[[ Dataset, beginning ]]

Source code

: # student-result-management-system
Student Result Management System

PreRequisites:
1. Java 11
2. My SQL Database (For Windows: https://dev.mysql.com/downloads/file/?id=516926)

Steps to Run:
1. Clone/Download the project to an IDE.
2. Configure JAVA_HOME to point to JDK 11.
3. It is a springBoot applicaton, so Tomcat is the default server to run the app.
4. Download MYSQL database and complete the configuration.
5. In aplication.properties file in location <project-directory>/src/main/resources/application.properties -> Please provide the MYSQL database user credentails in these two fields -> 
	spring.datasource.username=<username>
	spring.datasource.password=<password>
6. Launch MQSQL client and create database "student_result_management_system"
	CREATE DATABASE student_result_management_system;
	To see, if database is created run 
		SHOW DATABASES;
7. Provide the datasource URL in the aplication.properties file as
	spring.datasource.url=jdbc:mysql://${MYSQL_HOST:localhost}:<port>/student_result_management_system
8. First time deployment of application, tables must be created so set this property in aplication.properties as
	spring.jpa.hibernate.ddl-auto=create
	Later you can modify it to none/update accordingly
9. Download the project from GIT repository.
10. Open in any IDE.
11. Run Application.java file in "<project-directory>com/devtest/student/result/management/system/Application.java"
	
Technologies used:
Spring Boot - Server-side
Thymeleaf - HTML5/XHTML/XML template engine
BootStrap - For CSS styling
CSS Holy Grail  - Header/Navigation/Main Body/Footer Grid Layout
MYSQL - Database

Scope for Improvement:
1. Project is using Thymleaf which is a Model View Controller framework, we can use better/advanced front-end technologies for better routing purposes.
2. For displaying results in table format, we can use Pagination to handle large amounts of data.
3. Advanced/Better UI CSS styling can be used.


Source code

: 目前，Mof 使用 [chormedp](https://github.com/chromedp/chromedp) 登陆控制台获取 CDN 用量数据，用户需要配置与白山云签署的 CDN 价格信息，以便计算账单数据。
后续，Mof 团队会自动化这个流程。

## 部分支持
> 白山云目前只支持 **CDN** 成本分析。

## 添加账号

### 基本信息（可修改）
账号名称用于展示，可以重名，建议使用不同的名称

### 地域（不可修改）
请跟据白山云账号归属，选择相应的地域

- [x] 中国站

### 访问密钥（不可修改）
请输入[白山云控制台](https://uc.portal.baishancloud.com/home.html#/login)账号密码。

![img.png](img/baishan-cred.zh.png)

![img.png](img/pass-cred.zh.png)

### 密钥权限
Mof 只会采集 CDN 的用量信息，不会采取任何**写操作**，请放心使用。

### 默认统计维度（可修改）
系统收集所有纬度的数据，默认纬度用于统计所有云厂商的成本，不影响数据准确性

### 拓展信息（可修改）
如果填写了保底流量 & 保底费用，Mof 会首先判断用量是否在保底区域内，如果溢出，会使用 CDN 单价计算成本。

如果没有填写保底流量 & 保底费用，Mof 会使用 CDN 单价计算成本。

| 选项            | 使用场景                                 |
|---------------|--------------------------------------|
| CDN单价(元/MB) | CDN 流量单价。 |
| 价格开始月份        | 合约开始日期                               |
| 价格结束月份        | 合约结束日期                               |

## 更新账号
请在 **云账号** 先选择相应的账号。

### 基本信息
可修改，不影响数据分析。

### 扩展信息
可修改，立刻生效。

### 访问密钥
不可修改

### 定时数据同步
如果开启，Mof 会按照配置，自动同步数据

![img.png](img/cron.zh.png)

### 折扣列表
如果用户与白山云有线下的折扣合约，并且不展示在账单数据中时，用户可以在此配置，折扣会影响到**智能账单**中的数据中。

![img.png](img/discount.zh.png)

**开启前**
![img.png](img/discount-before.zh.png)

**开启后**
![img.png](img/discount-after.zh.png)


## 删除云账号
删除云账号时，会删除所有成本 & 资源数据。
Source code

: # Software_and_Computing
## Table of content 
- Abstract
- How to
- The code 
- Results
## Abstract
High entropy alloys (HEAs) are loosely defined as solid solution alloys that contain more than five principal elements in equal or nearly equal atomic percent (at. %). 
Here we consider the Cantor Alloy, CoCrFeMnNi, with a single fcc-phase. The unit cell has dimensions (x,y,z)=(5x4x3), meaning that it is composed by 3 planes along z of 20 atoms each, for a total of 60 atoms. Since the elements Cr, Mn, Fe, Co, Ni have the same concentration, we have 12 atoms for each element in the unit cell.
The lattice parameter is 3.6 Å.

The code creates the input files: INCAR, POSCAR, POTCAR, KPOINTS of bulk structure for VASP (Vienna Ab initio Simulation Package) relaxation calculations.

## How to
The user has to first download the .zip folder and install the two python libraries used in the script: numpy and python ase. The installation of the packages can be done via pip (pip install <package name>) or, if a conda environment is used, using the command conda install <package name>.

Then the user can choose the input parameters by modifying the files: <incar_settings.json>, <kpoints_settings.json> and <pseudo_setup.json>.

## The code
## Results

[[ Dataset, end ]]

To do - Only the lines from the beginning of the material above through the line with "2. Configure JAVA_HOME to point to JDK 11." are wanted; extract them exactly.

Exercise output -
Source code

: # student-result-management-system
Student Result Management System

PreRequisites:
1. Java 11
2. My SQL Database (For Windows: https://dev.mysql.com/downloads/file/?id=516926)

Steps to Run:
1. Clone/Download the project to an IDE.
2. Configure JAVA_HOME to point to JDK 11.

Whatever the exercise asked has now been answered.